WORK ITEM>
Each line of the data below that carries the word "chain" needs to be copied.

SOURCE DATA>

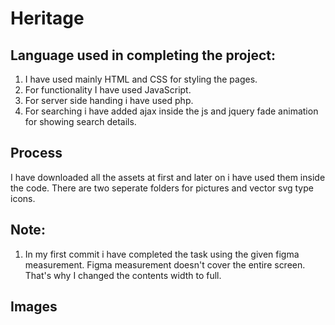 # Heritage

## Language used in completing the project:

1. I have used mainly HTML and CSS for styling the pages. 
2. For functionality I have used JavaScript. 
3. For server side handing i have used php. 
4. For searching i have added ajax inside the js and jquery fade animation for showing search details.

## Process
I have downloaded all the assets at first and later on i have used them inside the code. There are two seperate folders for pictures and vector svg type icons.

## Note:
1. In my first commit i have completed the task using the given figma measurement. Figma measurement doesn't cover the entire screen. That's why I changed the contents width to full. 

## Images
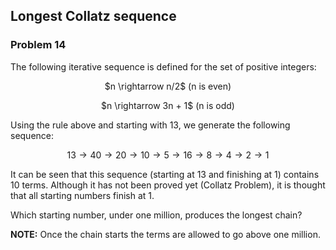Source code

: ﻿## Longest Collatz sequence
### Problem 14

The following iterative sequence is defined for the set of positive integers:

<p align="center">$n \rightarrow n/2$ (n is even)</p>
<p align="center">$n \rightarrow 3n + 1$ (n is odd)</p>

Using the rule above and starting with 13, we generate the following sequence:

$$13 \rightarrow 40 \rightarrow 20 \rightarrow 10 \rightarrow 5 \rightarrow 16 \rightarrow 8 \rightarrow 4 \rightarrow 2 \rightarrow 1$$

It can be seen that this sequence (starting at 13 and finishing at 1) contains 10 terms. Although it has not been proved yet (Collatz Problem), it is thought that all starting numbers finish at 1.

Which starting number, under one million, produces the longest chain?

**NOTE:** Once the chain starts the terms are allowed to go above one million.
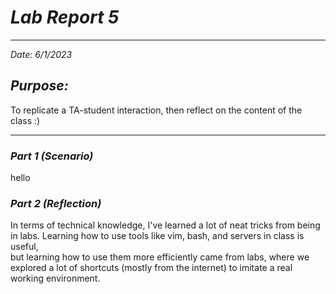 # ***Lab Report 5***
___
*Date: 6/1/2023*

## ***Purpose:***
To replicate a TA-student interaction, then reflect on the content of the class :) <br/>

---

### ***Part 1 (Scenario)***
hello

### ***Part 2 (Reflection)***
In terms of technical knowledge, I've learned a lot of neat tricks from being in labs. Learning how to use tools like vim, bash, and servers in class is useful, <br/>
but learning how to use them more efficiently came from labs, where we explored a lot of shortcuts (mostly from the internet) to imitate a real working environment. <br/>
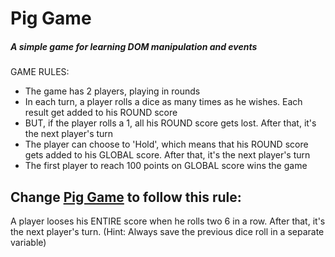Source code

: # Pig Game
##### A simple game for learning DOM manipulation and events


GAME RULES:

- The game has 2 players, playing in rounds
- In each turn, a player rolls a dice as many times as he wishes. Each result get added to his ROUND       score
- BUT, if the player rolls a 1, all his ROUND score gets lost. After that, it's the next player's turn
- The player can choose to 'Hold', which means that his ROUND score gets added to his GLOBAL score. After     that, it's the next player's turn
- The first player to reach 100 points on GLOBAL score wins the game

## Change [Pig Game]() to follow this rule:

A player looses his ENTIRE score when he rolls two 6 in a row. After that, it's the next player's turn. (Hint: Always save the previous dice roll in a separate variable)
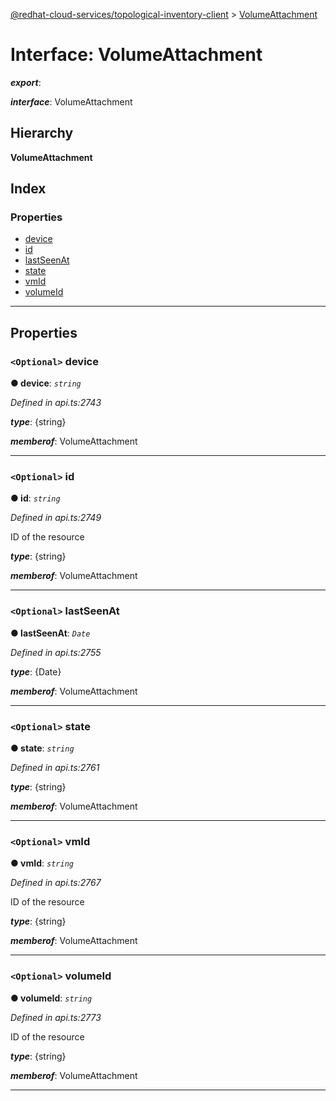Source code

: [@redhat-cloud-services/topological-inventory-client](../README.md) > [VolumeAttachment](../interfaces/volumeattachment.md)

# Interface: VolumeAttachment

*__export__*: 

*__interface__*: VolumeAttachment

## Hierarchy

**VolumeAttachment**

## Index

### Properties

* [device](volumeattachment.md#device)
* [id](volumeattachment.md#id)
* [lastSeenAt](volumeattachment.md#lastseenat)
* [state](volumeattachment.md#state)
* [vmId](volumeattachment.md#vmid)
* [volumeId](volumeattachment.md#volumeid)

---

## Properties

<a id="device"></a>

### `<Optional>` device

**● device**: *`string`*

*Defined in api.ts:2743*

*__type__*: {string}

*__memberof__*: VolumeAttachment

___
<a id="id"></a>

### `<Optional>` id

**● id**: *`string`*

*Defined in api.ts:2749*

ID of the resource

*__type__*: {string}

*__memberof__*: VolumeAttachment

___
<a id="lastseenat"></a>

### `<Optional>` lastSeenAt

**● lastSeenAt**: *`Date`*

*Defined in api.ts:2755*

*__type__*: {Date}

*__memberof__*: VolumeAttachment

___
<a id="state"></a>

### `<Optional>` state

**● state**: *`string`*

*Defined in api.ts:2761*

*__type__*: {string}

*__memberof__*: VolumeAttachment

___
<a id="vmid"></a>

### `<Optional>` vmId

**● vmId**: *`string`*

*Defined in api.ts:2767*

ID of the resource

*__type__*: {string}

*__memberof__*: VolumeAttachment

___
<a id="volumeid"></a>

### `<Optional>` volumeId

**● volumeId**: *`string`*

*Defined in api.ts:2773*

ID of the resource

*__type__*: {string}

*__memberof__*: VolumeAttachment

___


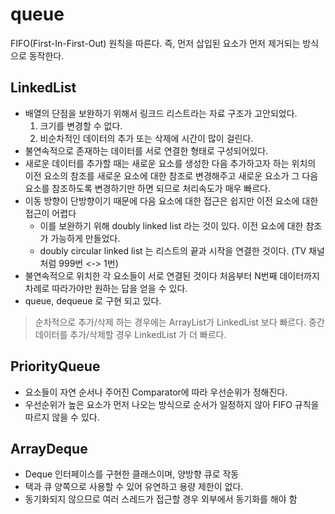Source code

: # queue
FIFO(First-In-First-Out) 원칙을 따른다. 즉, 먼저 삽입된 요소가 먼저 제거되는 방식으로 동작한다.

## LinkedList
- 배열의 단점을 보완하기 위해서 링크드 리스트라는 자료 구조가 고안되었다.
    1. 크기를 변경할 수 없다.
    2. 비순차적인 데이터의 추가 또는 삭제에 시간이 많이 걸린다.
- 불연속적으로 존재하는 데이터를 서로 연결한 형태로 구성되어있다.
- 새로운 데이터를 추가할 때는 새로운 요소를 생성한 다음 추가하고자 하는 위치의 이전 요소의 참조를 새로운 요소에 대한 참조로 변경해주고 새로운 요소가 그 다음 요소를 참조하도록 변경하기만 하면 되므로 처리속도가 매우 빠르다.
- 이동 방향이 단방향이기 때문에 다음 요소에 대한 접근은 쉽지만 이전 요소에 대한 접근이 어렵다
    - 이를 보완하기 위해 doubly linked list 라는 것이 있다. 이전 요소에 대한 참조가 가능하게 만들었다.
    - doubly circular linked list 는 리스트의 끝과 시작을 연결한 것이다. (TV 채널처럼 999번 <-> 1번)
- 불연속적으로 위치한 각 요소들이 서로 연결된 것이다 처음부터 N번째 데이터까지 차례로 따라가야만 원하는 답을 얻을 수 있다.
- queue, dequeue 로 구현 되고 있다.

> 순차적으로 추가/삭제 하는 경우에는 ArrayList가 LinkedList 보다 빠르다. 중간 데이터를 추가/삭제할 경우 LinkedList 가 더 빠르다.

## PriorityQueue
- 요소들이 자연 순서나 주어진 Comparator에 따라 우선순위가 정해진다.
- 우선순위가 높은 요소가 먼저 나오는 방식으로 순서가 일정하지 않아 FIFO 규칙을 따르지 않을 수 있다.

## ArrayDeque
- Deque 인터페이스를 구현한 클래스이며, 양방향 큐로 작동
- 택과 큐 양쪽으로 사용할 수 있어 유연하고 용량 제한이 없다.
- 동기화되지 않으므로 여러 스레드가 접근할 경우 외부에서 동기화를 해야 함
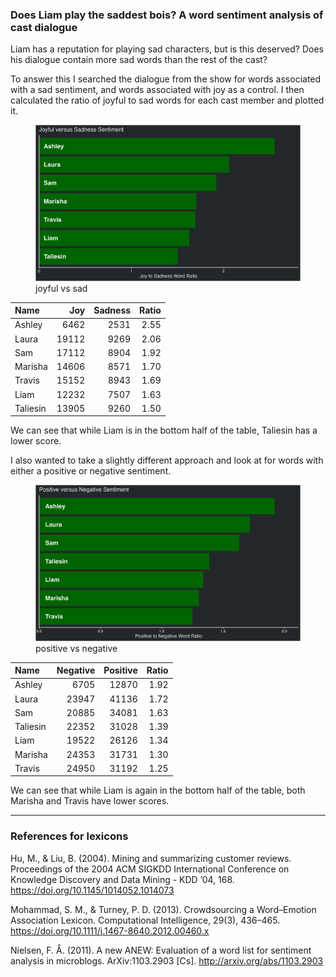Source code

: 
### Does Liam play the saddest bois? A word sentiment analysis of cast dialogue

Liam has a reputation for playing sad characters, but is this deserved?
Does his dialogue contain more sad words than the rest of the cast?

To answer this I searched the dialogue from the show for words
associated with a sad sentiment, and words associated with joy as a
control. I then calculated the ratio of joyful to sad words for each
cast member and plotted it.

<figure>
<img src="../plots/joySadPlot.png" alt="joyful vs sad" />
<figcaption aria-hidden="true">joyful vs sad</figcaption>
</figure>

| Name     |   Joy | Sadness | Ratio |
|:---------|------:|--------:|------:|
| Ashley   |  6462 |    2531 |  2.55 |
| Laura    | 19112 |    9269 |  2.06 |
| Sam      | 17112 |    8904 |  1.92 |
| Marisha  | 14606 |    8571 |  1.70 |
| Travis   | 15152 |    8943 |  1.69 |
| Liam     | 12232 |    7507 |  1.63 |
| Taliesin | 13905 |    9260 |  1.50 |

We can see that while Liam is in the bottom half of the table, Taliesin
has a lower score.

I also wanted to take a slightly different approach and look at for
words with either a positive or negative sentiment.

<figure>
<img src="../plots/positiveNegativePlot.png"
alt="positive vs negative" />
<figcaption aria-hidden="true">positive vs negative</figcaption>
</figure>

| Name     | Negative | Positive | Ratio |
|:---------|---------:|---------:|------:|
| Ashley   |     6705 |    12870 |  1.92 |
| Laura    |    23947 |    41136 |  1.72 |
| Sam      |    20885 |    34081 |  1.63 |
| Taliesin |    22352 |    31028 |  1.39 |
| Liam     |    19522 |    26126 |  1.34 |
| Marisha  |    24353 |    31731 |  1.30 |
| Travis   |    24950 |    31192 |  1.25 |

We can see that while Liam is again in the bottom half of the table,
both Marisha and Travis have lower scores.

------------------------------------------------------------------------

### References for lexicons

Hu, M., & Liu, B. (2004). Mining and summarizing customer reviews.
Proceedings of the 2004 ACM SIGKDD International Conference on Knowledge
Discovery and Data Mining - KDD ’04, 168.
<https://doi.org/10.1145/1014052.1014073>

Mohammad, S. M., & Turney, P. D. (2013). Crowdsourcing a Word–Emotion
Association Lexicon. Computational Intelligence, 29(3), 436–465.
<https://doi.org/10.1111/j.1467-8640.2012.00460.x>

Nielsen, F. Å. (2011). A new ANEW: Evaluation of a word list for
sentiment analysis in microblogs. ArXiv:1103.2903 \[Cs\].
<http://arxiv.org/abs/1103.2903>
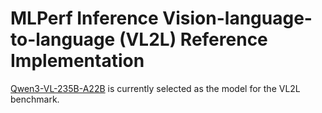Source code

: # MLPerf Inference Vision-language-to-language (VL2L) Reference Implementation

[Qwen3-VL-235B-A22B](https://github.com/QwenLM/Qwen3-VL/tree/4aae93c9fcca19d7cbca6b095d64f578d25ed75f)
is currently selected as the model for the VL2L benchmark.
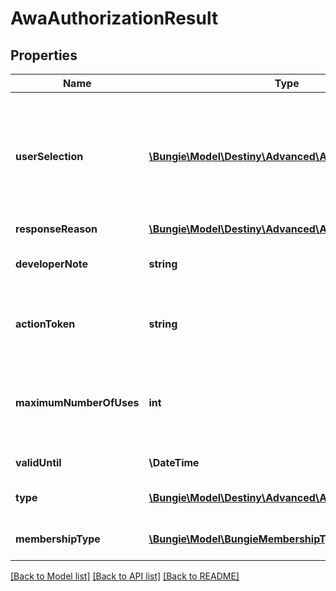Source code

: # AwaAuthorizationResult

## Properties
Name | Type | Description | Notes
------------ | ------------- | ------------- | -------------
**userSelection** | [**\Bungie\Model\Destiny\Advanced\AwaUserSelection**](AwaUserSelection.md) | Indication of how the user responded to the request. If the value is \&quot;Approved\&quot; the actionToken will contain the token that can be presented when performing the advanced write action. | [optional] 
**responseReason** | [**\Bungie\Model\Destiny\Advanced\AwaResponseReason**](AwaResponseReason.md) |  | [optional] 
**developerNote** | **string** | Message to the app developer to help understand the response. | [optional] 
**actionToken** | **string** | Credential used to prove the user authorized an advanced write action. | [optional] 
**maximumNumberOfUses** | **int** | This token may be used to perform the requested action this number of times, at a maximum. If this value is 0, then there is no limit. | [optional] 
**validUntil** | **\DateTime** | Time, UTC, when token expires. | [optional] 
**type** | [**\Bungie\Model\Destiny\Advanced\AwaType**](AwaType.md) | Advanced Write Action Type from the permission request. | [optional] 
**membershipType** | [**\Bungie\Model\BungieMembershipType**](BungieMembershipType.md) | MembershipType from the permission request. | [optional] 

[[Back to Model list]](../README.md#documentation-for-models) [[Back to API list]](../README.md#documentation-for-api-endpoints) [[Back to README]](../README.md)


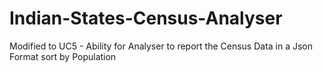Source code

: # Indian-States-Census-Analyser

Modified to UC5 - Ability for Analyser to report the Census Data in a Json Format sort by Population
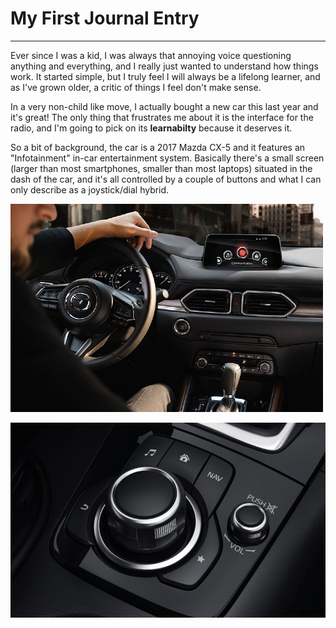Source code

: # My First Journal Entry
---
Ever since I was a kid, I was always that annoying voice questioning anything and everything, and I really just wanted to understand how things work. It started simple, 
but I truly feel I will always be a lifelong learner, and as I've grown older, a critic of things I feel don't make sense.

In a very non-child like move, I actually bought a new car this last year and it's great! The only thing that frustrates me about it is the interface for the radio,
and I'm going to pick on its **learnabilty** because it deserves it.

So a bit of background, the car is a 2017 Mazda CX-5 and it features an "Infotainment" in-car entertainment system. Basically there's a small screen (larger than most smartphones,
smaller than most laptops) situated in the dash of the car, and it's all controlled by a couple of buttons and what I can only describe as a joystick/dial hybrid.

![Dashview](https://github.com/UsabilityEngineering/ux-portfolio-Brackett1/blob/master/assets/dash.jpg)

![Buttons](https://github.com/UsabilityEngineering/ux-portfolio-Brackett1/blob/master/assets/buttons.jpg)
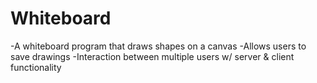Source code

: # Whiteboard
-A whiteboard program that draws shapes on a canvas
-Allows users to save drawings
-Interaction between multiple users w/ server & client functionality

REPLY TO THE TASK>
Which starting number, under one million, produces the longest chain?
**NOTE:** Once the chain starts the terms are allowed to go above one million.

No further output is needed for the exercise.